Work to complete ▸ For this exercise, return exactly the lines of the material below that begin at the one with "(n-2) \cdot \dotsc \cdot 1$" and stop after the one with "## Wahrscheinlichkeitsrechnung".

Material to process ▸
▼

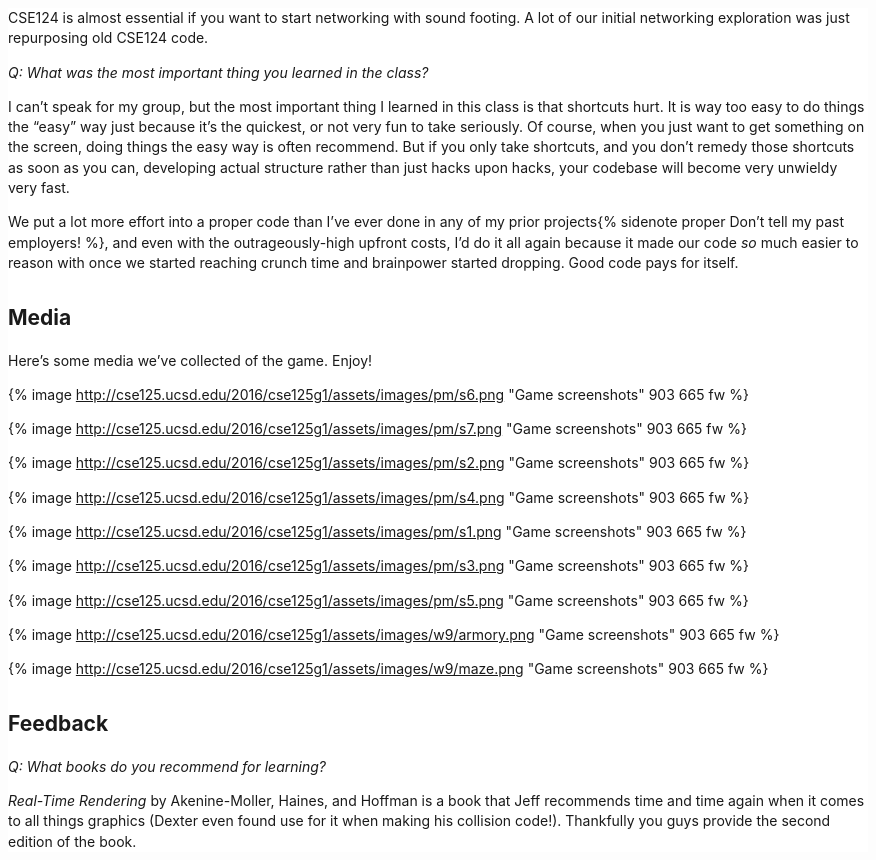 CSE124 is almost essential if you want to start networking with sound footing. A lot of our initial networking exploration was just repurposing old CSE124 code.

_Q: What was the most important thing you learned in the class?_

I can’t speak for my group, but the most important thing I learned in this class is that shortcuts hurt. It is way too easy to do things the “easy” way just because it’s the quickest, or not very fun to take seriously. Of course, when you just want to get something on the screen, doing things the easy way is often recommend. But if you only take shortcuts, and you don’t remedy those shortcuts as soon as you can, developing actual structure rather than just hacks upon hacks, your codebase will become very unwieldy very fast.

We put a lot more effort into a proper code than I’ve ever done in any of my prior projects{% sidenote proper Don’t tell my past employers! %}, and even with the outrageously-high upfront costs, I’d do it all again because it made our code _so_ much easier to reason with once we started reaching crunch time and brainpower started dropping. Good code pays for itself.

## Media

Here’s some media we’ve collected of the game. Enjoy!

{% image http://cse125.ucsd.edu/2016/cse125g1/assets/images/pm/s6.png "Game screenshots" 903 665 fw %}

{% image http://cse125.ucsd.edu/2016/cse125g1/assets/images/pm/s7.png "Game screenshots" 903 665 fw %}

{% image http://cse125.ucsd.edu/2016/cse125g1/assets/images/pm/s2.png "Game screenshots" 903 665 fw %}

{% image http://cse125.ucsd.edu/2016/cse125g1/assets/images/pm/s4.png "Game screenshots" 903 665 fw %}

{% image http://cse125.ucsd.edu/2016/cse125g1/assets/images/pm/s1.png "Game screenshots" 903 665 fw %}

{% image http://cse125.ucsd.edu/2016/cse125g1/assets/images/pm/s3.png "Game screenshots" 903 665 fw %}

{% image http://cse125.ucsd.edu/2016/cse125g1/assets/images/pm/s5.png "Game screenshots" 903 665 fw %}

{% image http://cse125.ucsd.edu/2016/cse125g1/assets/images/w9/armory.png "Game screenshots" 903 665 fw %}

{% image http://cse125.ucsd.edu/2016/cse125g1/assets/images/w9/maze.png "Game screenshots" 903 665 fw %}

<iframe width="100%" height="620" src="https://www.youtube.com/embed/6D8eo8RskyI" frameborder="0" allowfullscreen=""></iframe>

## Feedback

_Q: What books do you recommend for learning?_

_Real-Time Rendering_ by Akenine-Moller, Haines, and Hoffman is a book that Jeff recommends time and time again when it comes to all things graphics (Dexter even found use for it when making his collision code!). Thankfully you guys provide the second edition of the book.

▲
▼

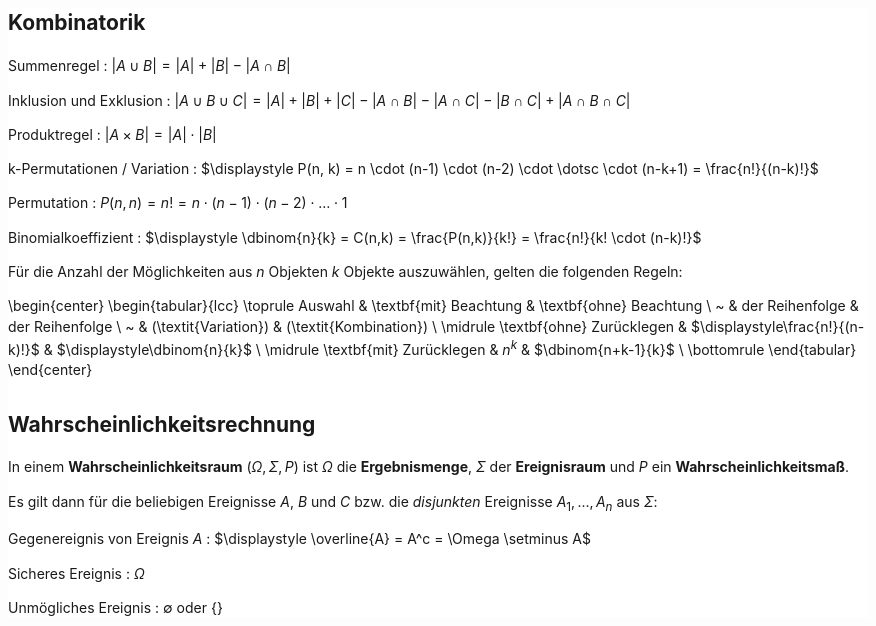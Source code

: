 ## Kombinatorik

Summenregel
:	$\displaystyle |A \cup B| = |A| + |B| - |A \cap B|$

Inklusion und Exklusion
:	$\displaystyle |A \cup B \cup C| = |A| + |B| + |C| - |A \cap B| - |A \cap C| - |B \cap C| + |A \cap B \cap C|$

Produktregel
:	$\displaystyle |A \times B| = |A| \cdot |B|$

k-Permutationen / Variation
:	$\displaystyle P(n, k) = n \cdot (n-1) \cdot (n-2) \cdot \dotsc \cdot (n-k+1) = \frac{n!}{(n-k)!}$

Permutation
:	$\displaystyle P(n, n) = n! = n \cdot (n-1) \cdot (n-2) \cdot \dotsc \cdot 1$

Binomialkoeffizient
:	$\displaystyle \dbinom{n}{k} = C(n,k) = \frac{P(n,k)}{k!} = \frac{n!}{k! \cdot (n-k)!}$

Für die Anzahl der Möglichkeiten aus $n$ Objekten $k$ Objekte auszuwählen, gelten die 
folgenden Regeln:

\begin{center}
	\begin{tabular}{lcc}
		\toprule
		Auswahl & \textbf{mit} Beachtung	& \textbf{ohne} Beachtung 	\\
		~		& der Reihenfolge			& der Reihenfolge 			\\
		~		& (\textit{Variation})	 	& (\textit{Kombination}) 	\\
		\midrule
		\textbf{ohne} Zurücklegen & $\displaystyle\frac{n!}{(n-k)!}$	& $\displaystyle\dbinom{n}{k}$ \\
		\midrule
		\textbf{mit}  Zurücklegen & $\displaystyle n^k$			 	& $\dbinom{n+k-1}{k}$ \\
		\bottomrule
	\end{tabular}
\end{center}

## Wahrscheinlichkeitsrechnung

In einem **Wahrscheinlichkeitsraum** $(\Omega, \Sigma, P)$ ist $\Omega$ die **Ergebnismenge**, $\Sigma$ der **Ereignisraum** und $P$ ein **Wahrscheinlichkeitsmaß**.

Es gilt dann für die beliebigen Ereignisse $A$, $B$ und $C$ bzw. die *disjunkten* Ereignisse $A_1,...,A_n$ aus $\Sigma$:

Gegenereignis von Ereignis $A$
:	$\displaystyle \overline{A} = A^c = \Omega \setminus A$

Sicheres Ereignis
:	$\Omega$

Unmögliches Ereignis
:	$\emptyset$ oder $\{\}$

▲

Exercise output ▸
:	$\displaystyle P(n, n) = n! = n \cdot (n-1) \cdot (n-2) \cdot \dotsc \cdot 1$

Binomialkoeffizient
:	$\displaystyle \dbinom{n}{k} = C(n,k) = \frac{P(n,k)}{k!} = \frac{n!}{k! \cdot (n-k)!}$

Für die Anzahl der Möglichkeiten aus $n$ Objekten $k$ Objekte auszuwählen, gelten die 
folgenden Regeln:

\begin{center}
	\begin{tabular}{lcc}
		\toprule
		Auswahl & \textbf{mit} Beachtung	& \textbf{ohne} Beachtung 	\\
		~		& der Reihenfolge			& der Reihenfolge 			\\
		~		& (\textit{Variation})	 	& (\textit{Kombination}) 	\\
		\midrule
		\textbf{ohne} Zurücklegen & $\displaystyle\frac{n!}{(n-k)!}$	& $\displaystyle\dbinom{n}{k}$ \\
		\midrule
		\textbf{mit}  Zurücklegen & $\displaystyle n^k$			 	& $\dbinom{n+k-1}{k}$ \\
		\bottomrule
	\end{tabular}
\end{center}

## Wahrscheinlichkeitsrechnung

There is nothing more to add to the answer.